=== Begin Enclosure ===
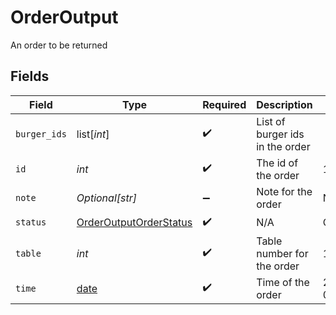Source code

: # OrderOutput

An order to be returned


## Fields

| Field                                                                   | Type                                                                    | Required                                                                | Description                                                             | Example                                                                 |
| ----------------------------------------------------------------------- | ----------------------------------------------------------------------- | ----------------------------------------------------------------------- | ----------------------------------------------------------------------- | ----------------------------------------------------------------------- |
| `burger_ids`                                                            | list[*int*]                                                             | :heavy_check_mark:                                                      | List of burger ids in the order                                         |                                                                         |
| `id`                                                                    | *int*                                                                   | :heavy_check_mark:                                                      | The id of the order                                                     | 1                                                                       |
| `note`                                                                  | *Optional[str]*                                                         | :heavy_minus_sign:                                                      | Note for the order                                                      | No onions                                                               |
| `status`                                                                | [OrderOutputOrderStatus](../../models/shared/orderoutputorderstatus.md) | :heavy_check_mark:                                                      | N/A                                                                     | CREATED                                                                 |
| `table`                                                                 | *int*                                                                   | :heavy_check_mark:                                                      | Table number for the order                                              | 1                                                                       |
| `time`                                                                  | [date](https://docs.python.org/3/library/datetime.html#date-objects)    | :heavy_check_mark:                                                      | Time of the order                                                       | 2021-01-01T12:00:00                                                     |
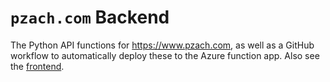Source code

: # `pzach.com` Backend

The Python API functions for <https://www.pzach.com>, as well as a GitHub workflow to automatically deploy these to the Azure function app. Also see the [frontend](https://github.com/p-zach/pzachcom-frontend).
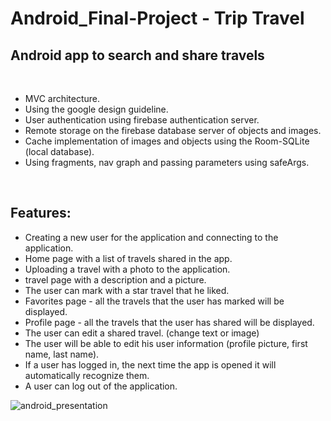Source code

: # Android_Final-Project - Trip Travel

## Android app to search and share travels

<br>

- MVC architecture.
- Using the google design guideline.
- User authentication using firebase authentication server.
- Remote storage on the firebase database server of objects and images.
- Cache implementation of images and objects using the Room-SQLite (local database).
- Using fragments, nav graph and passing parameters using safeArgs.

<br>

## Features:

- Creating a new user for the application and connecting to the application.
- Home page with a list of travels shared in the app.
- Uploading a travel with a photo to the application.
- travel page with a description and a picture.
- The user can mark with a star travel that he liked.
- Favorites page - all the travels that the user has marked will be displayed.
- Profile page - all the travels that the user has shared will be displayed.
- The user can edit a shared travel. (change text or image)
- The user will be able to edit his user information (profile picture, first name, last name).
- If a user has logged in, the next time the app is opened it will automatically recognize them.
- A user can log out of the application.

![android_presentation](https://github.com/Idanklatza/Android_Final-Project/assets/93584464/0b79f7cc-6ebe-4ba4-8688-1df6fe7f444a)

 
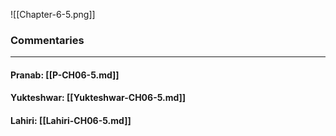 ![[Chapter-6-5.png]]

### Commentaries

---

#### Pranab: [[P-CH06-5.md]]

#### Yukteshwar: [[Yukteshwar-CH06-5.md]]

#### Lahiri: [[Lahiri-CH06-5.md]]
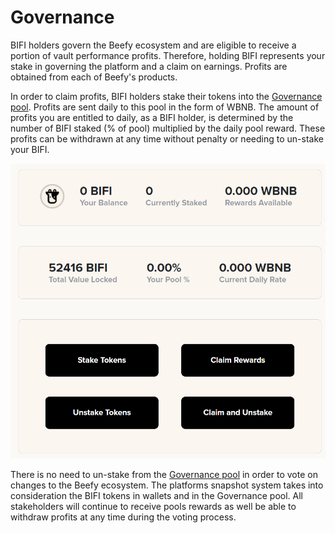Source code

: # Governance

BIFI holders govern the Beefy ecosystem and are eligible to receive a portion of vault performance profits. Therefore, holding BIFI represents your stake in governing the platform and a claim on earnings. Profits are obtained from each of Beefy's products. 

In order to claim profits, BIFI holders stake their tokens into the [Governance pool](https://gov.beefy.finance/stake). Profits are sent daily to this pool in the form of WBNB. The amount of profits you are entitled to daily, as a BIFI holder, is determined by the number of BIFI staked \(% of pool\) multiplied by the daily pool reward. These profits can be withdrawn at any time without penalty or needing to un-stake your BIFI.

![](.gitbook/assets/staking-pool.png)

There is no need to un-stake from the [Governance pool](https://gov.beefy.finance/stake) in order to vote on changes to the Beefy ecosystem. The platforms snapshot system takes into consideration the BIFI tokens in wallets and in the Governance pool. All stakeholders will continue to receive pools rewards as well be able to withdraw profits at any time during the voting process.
=== End Enclosure ===
=== Begin Enclosure ===
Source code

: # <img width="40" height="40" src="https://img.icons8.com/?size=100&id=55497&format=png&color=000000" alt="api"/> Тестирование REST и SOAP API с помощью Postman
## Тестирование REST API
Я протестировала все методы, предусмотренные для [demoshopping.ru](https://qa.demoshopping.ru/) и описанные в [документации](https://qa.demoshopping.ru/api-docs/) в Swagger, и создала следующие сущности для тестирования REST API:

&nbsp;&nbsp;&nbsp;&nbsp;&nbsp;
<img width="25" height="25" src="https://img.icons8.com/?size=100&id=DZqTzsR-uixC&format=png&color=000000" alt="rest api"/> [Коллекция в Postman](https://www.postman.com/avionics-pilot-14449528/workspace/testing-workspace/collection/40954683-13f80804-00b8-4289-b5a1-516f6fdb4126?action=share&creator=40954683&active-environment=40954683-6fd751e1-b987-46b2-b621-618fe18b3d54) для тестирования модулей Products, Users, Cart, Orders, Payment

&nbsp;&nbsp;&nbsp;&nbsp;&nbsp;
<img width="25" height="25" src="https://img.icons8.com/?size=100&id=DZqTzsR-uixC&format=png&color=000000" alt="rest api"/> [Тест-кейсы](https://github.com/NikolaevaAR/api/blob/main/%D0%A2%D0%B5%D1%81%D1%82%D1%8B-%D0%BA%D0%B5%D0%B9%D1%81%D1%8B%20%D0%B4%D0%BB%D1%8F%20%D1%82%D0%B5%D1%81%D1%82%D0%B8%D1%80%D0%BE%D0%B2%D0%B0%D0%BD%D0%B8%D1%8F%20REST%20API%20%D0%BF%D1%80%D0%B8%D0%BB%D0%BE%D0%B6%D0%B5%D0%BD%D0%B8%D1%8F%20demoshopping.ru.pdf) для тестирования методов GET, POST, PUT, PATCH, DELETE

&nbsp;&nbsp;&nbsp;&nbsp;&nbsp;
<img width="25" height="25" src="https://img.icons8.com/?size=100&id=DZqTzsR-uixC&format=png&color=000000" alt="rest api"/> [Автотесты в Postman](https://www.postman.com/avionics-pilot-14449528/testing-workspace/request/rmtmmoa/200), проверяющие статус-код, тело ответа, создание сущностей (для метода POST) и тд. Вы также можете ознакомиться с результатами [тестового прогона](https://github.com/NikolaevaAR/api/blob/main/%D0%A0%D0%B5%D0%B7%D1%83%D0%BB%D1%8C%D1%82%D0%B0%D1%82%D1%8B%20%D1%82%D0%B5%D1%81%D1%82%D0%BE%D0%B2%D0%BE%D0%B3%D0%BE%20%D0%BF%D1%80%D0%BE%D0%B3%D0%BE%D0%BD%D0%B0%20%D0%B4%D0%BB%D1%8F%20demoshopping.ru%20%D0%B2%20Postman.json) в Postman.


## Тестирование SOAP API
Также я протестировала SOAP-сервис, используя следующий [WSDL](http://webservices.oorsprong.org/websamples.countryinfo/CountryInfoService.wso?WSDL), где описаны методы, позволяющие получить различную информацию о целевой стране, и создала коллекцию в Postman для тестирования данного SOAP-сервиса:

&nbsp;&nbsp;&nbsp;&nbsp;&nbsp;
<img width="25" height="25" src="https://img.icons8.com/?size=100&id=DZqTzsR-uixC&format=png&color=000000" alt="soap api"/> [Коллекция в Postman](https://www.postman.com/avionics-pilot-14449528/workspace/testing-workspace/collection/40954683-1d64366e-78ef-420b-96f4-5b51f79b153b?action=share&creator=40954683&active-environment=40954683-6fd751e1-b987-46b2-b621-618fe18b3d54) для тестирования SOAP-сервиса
=== End Enclosure ===
EXERCISE AIM: Looking at the listing above, which lines run from the one containing "- Cache implementation" through the one containing "BIFI holders govern"? Print exactly those, ends included, pictures excluded.

FINISHED EXERCISE:
- Cache implementation of images and objects using the Room-SQLite (local database).
- Using fragments, nav graph and passing parameters using safeArgs.

<br>

## Features:

- Creating a new user for the application and connecting to the application.
- Home page with a list of travels shared in the app.
- Uploading a travel with a photo to the application.
- travel page with a description and a picture.
- The user can mark with a star travel that he liked.
- Favorites page - all the travels that the user has marked will be displayed.
- Profile page - all the travels that the user has shared will be displayed.
- The user can edit a shared travel. (change text or image)
- The user will be able to edit his user information (profile picture, first name, last name).
- If a user has logged in, the next time the app is opened it will automatically recognize them.
- A user can log out of the application.

![android_presentation](https://github.com/Idanklatza/Android_Final-Project/assets/93584464/0b79f7cc-6ebe-4ba4-8688-1df6fe7f444a)

 
 ![[Chapter-6-5.png]]

### Commentaries

---

#### Pranab: [[P-CH06-5.md]]

#### Yukteshwar: [[Yukteshwar-CH06-5.md]]

#### Lahiri: [[Lahiri-CH06-5.md]]
Source code

: # Governance

BIFI holders govern the Beefy ecosystem and are eligible to receive a portion of vault performance profits. Therefore, holding BIFI represents your stake in governing the platform and a claim on earnings. Profits are obtained from each of Beefy's products. 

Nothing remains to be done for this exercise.